В подвластной самому себе стране окрест – он все узнавал державу Годунова, в пробе своих помыслов – слепо просвечивающие его дела. Вдруг яснее своей вины в казни семейства врага, на кончиках чьих-то языков, омывающих сердце, он чувствовал распахивающийся в нелетнюю прохладу легкий вырез на гортани одинокого мальчишки, севшего на выкошенном, большом дворе…
До того еще, как гонец на левом, низком, берегу Оки подал Отрепьеву лист, сообщавший о побитии злодеев, расстриженный монах привстал на троне, когда в палату забежал лазутчик-скоросольник и без слова, без шепота, только потайным знаком (отер рожу цветным платком) известил, что тот отрок на дальнем удельном дворе…

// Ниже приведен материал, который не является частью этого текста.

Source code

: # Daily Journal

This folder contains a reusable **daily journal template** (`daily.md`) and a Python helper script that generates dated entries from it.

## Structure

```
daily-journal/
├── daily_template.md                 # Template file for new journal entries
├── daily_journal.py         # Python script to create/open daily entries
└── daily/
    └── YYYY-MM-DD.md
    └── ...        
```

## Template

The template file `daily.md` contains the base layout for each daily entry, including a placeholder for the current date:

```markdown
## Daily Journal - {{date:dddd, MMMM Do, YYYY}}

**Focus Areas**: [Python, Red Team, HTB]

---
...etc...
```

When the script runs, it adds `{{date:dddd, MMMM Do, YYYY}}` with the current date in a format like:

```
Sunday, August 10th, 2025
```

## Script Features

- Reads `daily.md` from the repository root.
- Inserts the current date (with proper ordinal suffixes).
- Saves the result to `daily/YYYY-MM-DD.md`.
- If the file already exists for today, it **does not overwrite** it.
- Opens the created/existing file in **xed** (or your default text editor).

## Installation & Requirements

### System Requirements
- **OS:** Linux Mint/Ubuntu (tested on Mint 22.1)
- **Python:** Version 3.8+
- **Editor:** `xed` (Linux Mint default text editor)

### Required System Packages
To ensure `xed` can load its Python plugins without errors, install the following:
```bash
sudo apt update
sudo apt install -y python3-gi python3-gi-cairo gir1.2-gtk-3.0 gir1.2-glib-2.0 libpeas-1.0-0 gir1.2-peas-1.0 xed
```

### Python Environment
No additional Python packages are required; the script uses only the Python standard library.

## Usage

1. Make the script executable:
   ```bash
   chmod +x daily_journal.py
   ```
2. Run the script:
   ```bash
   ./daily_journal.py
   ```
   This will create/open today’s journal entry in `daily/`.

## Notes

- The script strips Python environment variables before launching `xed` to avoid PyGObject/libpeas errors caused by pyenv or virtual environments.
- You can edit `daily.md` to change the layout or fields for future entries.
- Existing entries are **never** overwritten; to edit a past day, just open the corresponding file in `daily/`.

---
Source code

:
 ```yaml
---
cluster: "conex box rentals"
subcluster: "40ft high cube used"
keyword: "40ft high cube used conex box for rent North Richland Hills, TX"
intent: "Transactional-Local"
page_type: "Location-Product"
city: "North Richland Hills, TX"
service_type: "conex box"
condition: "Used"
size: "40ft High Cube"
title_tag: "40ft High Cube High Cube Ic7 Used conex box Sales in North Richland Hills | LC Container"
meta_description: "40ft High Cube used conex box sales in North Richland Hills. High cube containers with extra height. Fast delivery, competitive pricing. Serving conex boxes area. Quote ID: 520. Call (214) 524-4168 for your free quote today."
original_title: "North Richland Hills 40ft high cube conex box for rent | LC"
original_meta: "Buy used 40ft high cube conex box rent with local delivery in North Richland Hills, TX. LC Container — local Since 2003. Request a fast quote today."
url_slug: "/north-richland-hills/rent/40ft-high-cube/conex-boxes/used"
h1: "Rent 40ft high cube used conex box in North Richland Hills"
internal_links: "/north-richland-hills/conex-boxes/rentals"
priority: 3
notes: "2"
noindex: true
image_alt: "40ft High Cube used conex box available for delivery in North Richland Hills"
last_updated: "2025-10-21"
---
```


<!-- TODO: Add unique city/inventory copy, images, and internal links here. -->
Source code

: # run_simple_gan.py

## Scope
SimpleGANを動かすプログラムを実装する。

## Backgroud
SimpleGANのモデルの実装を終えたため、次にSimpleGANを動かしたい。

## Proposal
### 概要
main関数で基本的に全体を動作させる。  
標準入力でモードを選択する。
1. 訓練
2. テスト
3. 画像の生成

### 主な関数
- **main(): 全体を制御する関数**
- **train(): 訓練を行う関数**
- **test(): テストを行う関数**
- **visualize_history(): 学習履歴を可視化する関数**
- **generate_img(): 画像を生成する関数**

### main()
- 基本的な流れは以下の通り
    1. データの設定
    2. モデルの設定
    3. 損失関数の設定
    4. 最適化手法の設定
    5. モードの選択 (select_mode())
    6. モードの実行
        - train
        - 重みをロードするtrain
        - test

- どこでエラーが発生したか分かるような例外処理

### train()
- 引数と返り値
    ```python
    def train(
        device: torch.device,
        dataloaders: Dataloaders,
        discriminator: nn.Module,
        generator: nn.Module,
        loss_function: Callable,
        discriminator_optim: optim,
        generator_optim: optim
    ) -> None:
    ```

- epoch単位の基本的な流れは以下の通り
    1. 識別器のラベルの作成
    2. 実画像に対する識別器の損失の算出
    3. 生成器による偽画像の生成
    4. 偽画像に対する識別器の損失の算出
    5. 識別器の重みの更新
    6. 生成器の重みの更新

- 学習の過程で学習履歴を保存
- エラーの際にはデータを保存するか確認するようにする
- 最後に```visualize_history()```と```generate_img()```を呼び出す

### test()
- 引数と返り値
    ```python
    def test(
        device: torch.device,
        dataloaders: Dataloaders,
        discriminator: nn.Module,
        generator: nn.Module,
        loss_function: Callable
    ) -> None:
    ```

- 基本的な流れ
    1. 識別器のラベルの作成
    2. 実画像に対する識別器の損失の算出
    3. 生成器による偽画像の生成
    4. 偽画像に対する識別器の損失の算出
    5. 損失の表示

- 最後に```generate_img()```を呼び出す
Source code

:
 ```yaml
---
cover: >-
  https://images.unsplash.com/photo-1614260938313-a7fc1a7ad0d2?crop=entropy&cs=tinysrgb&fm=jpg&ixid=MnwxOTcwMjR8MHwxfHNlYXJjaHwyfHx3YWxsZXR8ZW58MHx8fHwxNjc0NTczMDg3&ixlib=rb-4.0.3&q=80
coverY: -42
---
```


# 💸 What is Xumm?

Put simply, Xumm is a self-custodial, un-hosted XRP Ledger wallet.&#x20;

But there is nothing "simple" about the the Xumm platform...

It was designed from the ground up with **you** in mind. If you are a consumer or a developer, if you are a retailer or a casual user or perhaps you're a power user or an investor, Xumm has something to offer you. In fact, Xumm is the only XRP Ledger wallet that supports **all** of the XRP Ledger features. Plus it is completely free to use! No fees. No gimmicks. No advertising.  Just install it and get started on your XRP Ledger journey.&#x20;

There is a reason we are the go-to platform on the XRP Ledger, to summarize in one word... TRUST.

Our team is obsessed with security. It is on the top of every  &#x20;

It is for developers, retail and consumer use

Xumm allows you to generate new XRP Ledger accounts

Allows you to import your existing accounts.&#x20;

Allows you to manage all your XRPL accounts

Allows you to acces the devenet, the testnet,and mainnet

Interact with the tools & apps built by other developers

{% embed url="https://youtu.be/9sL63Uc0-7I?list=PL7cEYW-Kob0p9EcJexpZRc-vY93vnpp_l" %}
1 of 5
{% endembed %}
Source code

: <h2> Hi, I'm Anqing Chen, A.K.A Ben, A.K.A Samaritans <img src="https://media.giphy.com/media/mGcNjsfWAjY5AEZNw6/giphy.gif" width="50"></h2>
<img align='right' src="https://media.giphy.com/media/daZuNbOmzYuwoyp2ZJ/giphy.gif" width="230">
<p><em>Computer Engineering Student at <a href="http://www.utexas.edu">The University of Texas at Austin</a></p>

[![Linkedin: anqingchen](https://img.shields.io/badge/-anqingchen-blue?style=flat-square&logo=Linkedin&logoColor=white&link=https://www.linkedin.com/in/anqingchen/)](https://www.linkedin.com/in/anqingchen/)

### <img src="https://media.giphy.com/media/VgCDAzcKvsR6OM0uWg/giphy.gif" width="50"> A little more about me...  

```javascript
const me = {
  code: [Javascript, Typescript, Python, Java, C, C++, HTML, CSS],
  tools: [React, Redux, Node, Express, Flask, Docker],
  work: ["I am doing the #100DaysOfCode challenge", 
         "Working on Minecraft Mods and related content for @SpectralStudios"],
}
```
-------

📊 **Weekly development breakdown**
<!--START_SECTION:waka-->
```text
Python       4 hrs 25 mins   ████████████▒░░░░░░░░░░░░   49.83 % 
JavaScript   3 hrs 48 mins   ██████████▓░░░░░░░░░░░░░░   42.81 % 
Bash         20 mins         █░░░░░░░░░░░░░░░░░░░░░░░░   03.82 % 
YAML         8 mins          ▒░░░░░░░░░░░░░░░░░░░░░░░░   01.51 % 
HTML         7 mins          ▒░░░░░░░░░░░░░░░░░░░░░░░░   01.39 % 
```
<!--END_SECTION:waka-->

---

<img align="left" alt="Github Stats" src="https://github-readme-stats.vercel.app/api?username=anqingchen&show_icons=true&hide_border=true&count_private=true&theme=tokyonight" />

Он, Борис Отрепьев, почувствовал тогда, как все тело его, ужасаясь, смеется, ликует – словно наполняясь вольной, лучистой, парной кровью, как будто последний страшный трепет исторгавшейся из маленького Иоанновича жизни мог издалека и из вчера ему, Борису, передаться, мог сам по себе быть легко усвоен им. Борис тут же и устрашился негаданной своей дикости, дерзейшей радости – унял напев сердца, быстрей осенился крестом, залопотал часто троичный конарх.
Не забывал частить царь тропарями и крестами и во все последующие дни, подрагивая и заболевая. Между тем уже впавший в него острый, живой кровоток муки отрока, мешаясь с боязливо-холодящей кровью самого Бориса, умирал и слабо тлел, отравляя плоть души единодержца. В тонкой плоти глаз Бориса стал смеркаться свет и понемногу распадаться мироздание – на истлевающие на глазах причудливые плоские кусочки, неожиданные лоскутки, бледные точки и искорки. Все вдруг в Борисе и окрест стало каким-то слабым и ненастоящим – видимым сквозь разъедающую жижу (может, таким был ядовитый торфяной туман из насмешливых сказаний сэра Джереми). Бессильный пустой голос просил Вседержателя не карать крепко Бориса – не отымать у московской земли его. Покаяние звучало не раскаянием, мялось легко – ранее припасенным омовением, как после неотложного обычного греха с женой. Борис под струйчатые тихие молитвы подставлял те свои беззакония, что были давно защищены продуманными оправданиями.